• **Task to complete**: Transcribe each entry so that it matches the original exactly.

(Given information Opens)

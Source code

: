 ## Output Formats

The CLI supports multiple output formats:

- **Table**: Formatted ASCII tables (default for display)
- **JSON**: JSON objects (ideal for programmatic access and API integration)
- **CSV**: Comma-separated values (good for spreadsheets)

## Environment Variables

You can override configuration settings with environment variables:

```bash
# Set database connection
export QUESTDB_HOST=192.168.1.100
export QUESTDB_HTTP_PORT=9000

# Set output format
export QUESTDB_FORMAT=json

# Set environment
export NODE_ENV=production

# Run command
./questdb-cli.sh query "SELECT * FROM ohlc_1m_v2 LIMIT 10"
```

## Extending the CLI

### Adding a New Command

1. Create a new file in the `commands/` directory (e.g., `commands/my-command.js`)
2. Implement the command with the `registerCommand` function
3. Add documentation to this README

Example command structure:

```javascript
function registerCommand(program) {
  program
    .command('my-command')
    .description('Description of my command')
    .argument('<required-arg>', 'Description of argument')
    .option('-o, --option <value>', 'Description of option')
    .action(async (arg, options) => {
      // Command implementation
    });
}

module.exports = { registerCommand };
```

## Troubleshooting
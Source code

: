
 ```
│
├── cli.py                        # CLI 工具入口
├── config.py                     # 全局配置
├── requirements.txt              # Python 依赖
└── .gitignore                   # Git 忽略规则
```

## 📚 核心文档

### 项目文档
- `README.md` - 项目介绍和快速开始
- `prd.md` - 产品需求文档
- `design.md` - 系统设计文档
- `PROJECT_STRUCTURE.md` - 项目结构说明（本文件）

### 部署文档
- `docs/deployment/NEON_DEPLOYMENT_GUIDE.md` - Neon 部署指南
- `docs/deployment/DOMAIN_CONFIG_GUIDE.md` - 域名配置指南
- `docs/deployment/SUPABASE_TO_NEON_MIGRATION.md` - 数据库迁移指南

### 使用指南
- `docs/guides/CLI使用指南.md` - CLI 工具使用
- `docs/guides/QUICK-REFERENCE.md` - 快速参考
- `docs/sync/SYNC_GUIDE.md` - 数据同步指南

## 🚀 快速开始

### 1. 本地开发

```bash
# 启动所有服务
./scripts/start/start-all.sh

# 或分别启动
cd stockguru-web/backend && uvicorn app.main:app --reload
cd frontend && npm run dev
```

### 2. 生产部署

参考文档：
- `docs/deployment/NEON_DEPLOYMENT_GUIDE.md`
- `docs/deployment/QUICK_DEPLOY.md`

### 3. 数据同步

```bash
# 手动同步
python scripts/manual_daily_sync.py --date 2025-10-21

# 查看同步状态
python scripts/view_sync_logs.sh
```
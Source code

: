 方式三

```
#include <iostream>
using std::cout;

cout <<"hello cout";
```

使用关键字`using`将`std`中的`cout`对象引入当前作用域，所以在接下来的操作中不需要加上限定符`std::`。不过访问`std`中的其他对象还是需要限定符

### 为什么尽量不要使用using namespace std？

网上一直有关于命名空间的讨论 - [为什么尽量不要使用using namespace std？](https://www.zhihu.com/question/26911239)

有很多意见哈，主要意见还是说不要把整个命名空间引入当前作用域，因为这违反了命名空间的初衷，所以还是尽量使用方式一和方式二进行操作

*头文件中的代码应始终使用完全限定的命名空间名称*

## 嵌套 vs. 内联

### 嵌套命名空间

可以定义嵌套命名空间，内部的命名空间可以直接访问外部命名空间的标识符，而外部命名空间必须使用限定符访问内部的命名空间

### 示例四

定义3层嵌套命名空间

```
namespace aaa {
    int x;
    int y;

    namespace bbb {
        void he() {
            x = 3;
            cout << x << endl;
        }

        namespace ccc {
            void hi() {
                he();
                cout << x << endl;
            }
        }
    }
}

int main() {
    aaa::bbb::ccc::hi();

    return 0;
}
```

(Given information Closes)

• **Written solution**:
Source code

: ## Output Formats

The CLI supports multiple output formats:

- **Table**: Formatted ASCII tables (default for display)
- **JSON**: JSON objects (ideal for programmatic access and API integration)
- **CSV**: Comma-separated values (good for spreadsheets)

## Environment Variables

You can override configuration settings with environment variables:

```bash
# Set database connection
export QUESTDB_HOST=192.168.1.100
export QUESTDB_HTTP_PORT=9000

# Set output format
export QUESTDB_FORMAT=json

# Set environment
export NODE_ENV=production

# Run command
./questdb-cli.sh query "SELECT * FROM ohlc_1m_v2 LIMIT 10"
```

## Extending the CLI

### Adding a New Command

1. Create a new file in the `commands/` directory (e.g., `commands/my-command.js`)
2. Implement the command with the `registerCommand` function
3. Add documentation to this README

Example command structure:

```javascript
function registerCommand(program) {
  program
    .command('my-command')
    .description('Description of my command')
    .argument('<required-arg>', 'Description of argument')
    .option('-o, --option <value>', 'Description of option')
    .action(async (arg, options) => {
      // Command implementation
    });
}

module.exports = { registerCommand };
```

## Troubleshooting
Source code

:
 ```
│
├── cli.py                        # CLI 工具入口
├── config.py                     # 全局配置
├── requirements.txt              # Python 依赖
└── .gitignore                   # Git 忽略规则
```

## 📚 核心文档

### 项目文档
- `README.md` - 项目介绍和快速开始
- `prd.md` - 产品需求文档
- `design.md` - 系统设计文档
- `PROJECT_STRUCTURE.md` - 项目结构说明（本文件）

### 部署文档
- `docs/deployment/NEON_DEPLOYMENT_GUIDE.md` - Neon 部署指南
- `docs/deployment/DOMAIN_CONFIG_GUIDE.md` - 域名配置指南
- `docs/deployment/SUPABASE_TO_NEON_MIGRATION.md` - 数据库迁移指南

### 使用指南
- `docs/guides/CLI使用指南.md` - CLI 工具使用
- `docs/guides/QUICK-REFERENCE.md` - 快速参考
- `docs/sync/SYNC_GUIDE.md` - 数据同步指南

## 🚀 快速开始

### 1. 本地开发

```bash
# 启动所有服务
./scripts/start/start-all.sh

# 或分别启动
cd stockguru-web/backend && uvicorn app.main:app --reload
cd frontend && npm run dev
```

### 2. 生产部署

参考文档：
- `docs/deployment/NEON_DEPLOYMENT_GUIDE.md`
- `docs/deployment/QUICK_DEPLOY.md`

### 3. 数据同步

```bash
# 手动同步
python scripts/manual_daily_sync.py --date 2025-10-21

# 查看同步状态
python scripts/view_sync_logs.sh
```
Source code

: 方式三

```
#include <iostream>
using std::cout;

cout <<"hello cout";
```

使用关键字`using`将`std`中的`cout`对象引入当前作用域，所以在接下来的操作中不需要加上限定符`std::`。不过访问`std`中的其他对象还是需要限定符

### 为什么尽量不要使用using namespace std？

网上一直有关于命名空间的讨论 - [为什么尽量不要使用using namespace std？](https://www.zhihu.com/question/26911239)

有很多意见哈，主要意见还是说不要把整个命名空间引入当前作用域，因为这违反了命名空间的初衷，所以还是尽量使用方式一和方式二进行操作

*头文件中的代码应始终使用完全限定的命名空间名称*

## 嵌套 vs. 内联

### 嵌套命名空间

可以定义嵌套命名空间，内部的命名空间可以直接访问外部命名空间的标识符，而外部命名空间必须使用限定符访问内部的命名空间

### 示例四

定义3层嵌套命名空间

```
namespace aaa {
    int x;
    int y;

    namespace bbb {
        void he() {
            x = 3;
            cout << x << endl;
        }

        namespace ccc {
            void hi() {
                he();
                cout << x << endl;
            }
        }
    }
}

int main() {
    aaa::bbb::ccc::hi();

    return 0;
}
```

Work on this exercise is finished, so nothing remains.